Installing software

Bioinformatics is a relatively new (It's younger that Erik!) and fast-progressing field. Therefore new software as well as new versions of existing software are released on a regular basis.

During this course as well as during your future career as a bioinformatician ( ;-) ) you will be confronted quite often to the installation of new software on UNIX platforms (i.e. the server you are using at the moment)

Compiled and Interpreted languages

Programming languages in the bioinformatics world - and in general - can be separated in two categories: intepreted languages, and compiled languages. While with interpreted languages you write scripts, and execute them (as we saw with the bash scripts during the UNIX lesson) it is different for compiled languages: an extra step is required

Compilation

As from Wikipedia, compilation is the translation of source code into object code by a compiler.

That's right.
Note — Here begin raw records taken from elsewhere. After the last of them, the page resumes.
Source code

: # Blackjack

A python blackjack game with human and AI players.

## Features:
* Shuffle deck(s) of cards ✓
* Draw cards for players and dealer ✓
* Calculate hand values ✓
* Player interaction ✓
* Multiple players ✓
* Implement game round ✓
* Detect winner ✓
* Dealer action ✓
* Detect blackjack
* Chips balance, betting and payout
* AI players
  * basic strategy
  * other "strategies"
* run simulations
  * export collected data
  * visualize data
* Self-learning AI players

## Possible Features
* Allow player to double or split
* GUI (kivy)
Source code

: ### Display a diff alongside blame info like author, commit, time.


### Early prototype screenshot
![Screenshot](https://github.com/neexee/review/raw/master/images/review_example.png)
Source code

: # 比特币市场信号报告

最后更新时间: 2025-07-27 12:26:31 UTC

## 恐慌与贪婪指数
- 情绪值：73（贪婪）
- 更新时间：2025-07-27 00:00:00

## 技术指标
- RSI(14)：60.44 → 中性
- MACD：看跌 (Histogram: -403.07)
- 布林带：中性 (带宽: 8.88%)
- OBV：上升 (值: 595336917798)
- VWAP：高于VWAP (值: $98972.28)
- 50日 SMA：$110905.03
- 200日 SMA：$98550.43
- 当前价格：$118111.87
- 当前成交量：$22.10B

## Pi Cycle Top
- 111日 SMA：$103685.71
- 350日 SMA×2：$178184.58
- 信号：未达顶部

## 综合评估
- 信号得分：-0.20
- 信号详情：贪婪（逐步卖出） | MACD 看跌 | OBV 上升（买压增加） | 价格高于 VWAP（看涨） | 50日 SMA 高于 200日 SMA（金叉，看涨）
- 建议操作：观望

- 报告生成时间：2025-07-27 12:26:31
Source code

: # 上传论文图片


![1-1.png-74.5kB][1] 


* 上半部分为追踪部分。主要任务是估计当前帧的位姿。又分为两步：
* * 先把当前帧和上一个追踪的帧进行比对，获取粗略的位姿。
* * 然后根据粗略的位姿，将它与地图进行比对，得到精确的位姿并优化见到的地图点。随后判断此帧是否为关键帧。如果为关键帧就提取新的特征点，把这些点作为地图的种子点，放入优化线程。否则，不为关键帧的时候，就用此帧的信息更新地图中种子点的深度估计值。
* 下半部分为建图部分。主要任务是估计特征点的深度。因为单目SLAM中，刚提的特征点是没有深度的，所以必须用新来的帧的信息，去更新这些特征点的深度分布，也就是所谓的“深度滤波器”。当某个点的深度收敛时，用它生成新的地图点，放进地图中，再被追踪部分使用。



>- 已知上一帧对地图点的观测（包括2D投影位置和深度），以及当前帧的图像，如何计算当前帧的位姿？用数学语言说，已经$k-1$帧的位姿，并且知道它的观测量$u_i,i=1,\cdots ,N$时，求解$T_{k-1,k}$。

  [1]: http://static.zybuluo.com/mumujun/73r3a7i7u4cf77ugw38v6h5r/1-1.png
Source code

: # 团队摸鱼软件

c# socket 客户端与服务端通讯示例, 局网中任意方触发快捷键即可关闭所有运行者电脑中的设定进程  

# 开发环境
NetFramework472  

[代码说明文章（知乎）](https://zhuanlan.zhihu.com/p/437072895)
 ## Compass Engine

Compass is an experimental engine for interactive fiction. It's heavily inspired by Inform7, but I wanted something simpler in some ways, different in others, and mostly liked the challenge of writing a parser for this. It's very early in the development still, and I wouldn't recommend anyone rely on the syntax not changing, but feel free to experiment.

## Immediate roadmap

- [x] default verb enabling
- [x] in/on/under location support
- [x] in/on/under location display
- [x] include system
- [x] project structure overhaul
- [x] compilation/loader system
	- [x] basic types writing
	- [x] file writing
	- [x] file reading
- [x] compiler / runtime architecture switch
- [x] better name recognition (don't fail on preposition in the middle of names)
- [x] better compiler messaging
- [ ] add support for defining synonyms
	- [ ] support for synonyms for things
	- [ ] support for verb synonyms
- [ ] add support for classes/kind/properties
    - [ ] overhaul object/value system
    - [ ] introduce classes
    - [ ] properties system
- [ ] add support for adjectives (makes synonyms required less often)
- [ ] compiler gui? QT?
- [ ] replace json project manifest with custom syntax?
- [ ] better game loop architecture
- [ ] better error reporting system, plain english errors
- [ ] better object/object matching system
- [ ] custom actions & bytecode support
The extra step required by compiled languages is translating the source code, that is the lines of code the programmer(s) wrote into a language that your computer understand better, usually binary (1s and 0s).

The big advantage of compiled languages is that they are much faster than interpreted languages. However, programming in them is usually slower and more difficult than in interpreted languages. Using them or not for a software project is a trade-off between development-time, and how much faster your software could run if it was programmed using a compiled language.

The most popular compiled language is the C programming language, which Linux is mainly written in.

Package Managers

All modern linux distributions come with a package manager, i.e. a tool that automates installation of software. In most cases the software manager download already compiled binaries and installs them in your system. We'll see how it works in a moment

Let us install our first package!

The package manager for Ubuntu is called APT. Like most package managers, the syntax will look like this:

[package_manager] [action] [package_name]

We'll use apt to install a local version of ncbi-blast that you've use previously.

First we search if the package is available

apt search ncbi-blast

There seems to be two versions of it. The legacy version is probably outdated, so let us investigate the other one

apt show ncbi-blast+

It seems to be what we are looking for, we install it with:

apt install ncbi-blast+

Question

Did it work? What could have been wrong?

You should have gotten an error message asking if you are root.
The user root is the most powerful user in a linux system and usually has extra rights that a regular user does not have.
To install software in the default system location with apt, you have to have special permissions.
We can "borrow" those permissions from root by prefixing our command with sudo.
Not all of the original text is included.